[Rendered images with source text]
+--

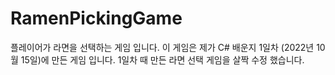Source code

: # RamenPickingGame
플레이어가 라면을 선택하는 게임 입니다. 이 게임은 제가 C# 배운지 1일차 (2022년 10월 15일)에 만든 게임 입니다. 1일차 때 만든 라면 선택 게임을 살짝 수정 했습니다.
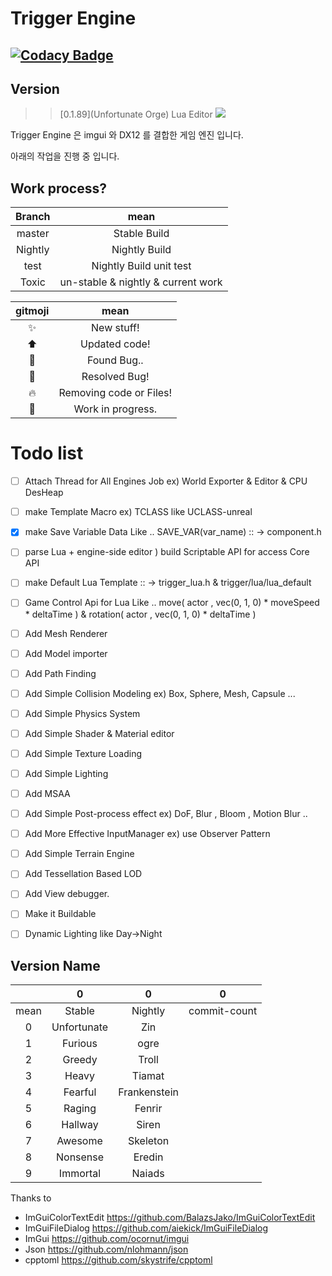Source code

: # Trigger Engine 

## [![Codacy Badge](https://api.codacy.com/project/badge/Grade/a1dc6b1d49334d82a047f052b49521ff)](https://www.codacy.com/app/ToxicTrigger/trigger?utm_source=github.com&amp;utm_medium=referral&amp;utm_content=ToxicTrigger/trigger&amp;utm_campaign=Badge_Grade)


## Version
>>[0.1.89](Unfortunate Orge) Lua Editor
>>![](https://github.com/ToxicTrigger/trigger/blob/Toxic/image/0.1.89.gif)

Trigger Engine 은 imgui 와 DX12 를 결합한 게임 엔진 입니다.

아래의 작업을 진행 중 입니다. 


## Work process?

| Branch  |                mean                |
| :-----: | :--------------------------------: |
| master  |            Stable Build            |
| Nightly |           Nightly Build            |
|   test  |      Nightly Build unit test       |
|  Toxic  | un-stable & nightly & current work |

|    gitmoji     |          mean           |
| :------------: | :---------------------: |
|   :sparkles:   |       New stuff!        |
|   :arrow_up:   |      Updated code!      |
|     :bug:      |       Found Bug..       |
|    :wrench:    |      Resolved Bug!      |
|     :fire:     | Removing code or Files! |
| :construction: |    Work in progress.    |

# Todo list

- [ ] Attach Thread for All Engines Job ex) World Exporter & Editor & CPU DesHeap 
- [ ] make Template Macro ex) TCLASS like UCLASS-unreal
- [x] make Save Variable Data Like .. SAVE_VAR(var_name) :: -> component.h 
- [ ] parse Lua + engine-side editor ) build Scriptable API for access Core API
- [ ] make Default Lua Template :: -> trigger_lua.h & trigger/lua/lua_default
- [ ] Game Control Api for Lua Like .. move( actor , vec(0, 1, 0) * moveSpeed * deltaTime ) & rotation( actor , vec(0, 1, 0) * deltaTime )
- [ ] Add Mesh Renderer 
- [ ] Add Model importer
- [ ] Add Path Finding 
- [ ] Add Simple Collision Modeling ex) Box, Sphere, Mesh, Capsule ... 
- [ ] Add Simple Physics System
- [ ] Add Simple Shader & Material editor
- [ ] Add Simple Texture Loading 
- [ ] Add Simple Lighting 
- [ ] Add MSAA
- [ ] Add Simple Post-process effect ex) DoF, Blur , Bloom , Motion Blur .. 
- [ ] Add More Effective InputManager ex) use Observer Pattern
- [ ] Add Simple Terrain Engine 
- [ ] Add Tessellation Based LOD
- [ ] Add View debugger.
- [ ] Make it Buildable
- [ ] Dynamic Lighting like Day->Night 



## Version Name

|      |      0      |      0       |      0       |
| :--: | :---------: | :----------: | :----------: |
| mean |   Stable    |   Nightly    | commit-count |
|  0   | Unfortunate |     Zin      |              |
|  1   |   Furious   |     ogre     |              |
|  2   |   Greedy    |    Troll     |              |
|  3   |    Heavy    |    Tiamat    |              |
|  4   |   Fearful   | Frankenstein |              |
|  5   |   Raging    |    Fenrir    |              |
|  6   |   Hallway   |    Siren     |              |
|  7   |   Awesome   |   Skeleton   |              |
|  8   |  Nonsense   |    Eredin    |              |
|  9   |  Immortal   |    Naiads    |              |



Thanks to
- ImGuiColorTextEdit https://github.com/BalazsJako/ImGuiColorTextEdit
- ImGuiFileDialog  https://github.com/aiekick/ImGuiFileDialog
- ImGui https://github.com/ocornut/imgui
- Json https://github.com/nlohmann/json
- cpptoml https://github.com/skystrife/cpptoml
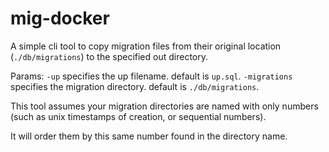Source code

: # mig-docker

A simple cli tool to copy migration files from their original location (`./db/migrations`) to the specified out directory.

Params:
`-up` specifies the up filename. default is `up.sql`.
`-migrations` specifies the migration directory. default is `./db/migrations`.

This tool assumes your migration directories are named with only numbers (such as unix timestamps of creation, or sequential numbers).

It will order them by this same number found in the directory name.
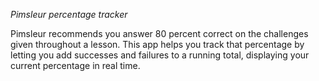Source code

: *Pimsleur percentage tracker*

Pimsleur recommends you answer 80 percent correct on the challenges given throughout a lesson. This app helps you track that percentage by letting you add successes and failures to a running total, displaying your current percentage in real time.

+--

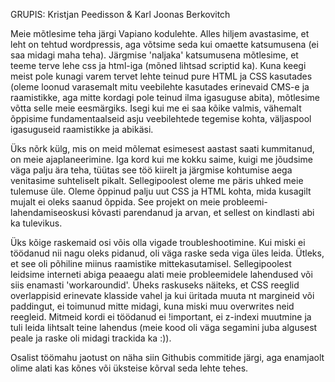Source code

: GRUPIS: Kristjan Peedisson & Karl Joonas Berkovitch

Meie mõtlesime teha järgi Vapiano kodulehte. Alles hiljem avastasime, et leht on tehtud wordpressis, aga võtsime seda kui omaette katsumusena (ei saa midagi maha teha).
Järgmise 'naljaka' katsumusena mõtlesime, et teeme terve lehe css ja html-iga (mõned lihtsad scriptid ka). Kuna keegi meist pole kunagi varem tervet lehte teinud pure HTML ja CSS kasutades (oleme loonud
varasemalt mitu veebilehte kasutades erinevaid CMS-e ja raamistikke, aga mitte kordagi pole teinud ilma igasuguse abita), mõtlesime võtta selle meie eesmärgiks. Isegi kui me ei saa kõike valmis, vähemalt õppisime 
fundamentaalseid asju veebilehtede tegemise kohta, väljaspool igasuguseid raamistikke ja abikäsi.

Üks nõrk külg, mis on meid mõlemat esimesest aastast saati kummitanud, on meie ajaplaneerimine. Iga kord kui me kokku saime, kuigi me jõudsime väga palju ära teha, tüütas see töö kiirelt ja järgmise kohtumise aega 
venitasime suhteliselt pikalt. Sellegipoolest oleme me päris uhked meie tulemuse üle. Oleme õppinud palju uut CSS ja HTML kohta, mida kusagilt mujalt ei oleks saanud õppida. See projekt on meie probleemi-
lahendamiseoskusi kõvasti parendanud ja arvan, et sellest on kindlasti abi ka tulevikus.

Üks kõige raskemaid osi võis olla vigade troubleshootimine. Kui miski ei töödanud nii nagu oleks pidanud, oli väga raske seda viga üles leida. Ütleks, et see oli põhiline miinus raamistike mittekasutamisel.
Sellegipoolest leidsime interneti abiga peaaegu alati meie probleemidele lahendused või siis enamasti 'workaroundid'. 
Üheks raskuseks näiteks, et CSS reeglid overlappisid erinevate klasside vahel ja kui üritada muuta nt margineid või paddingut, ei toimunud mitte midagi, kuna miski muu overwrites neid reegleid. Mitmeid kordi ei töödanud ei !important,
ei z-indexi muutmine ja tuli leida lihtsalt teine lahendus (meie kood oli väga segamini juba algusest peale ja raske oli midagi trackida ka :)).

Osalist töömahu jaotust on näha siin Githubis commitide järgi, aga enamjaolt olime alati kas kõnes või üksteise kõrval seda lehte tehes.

+--

● **Task brief**
Each line in the entries above, starting at the line with "varasemalt mitu veebilehte" and ending at the line with "fundamentaalseid asju veebilehtede", is to be printed exactly, and only those lines.

● **Solution below**
varasemalt mitu veebilehte kasutades erinevaid CMS-e ja raamistikke, aga mitte kordagi pole teinud ilma igasuguse abita), mõtlesime võtta selle meie eesmärgiks. Isegi kui me ei saa kõike valmis, vähemalt õppisime 
fundamentaalseid asju veebilehtede tegemise kohta, väljaspool igasuguseid raamistikke ja abikäsi.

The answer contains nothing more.